I'm building a cherry night table. Can I substitute a cheaper hard wood for those interior bits that won't be seen, supports, etc.

If so, what wood.

thanks

ps this is my first post.:smile:


----------



## xelntchance (Jan 2, 2008)

quick answer is yes you can. traditionally poplar is used though what ever lesser grade wood you have that is suitable go ahead and use.


----------



## SECULARHUMAN (Jan 2, 2008)

*Cherry sub*

I was worried about expansion/ contraction.
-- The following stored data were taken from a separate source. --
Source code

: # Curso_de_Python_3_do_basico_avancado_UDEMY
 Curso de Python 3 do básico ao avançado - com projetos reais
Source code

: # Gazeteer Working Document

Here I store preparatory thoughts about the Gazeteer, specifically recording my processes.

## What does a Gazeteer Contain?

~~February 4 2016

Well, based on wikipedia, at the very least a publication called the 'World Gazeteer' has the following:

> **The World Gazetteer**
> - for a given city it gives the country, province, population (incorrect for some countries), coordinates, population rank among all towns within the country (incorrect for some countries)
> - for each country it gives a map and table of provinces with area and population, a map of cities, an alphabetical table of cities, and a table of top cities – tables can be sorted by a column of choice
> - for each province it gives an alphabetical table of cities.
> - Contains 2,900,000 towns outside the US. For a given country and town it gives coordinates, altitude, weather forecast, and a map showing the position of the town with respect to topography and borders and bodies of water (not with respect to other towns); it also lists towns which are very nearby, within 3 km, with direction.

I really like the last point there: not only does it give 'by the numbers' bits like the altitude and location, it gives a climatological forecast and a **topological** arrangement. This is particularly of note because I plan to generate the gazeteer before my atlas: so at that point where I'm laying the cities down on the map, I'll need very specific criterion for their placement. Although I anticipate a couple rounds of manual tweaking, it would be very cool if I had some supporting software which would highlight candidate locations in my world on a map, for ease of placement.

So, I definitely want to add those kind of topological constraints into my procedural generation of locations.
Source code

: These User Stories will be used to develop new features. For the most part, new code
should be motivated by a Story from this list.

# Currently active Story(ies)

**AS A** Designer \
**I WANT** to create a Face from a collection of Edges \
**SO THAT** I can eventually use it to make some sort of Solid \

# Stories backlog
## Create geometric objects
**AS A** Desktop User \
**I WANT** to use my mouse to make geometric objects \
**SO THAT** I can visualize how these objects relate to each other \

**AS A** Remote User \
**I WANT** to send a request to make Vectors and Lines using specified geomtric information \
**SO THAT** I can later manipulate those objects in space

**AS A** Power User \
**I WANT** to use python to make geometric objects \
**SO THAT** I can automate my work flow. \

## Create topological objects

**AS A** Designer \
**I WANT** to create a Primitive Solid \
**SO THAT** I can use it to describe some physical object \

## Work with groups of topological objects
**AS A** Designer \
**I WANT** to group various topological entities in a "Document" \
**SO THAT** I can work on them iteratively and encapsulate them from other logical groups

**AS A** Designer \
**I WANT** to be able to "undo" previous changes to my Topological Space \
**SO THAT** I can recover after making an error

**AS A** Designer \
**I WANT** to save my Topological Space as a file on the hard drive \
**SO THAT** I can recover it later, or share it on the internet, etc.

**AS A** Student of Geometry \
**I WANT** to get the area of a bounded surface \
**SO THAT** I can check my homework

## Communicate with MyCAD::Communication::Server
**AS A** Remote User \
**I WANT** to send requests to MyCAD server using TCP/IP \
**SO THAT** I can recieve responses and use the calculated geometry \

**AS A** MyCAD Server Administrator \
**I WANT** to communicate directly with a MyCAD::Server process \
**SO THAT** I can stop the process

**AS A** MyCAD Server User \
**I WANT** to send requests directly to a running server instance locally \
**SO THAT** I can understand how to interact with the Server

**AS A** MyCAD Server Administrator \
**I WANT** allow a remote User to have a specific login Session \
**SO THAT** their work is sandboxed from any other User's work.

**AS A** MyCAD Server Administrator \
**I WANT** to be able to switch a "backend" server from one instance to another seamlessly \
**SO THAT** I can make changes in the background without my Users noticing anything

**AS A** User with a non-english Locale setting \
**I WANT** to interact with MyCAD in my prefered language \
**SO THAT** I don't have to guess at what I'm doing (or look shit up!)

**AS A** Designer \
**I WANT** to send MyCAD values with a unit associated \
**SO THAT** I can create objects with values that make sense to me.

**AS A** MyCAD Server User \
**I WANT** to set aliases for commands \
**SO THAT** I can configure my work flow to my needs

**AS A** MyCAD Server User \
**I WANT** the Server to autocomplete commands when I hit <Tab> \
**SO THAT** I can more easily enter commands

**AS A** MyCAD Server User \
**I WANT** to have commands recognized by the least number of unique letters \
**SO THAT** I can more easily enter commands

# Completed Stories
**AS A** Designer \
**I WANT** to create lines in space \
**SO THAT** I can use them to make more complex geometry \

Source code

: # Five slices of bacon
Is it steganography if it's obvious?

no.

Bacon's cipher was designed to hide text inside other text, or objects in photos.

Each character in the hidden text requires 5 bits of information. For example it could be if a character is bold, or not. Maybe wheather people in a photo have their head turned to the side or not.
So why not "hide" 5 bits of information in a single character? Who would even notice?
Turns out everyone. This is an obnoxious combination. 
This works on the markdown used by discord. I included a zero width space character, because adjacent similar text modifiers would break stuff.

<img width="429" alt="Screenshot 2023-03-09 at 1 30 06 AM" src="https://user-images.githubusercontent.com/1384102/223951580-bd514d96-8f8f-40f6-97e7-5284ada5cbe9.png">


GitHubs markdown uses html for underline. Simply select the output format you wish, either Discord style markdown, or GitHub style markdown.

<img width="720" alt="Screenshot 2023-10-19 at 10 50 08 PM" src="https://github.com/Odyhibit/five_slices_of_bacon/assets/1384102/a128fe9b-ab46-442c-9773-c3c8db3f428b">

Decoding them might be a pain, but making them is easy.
I have some cheap oak.

will that work?

thanks:glare:


----------



## xelntchance (Jan 2, 2008)

don,t see why not. go for it.

hard wood to soft wood could cause problems in seasonal wood movement.


----------



## knotscott (Nov 8, 2007)

It's common practice AFAIK. Poplar, birch, and maple are reasonable cosmetic substitutes.


----------



## JC Purcell (Jan 7, 2008)

I use alder as a substitute for cherry and red birch. The alder accepts stain well, and finishes nicely, albeit make sure you figure in extra stock, even when ordering stain grade.


----------



## punkin611 (Sep 17, 2013)

*secondary wood*

You should use a soft wood like white pine, no use fighting hard woods in places you can't see. The best high style cabinet makers of the past always used softwoods where possible. Hide glue veneering was their way of saving money and showing off. :yes:


----------



## Steve Neul (Sep 2, 2011)

Alder would have the best grain, color and appearance to cherry. The wood just isn't as hard as cherry however I like the looks of it better.


----------



## sancho57 (Oct 23, 2011)

Alder is known as a poor mans Cherry, It looks and acts like Cherry


----------



## Johnxx2 (Mar 12, 2015)

*Substitute for Cherry*



JC Purcell said:


> I use alder as a substitute for cherry and red birch. The alder accepts stain well, and finishes nicely, albeit make sure you figure in extra stock, even when ordering stain grade.


My son says that alder is poor man's cherry. It is cheaper but the grain is about the same and it takes the stain just like cherry. (a good match) I hope he is right because I am going to use alder for my face frames. I want it to match my cherry vanity.
Johnxx2


----------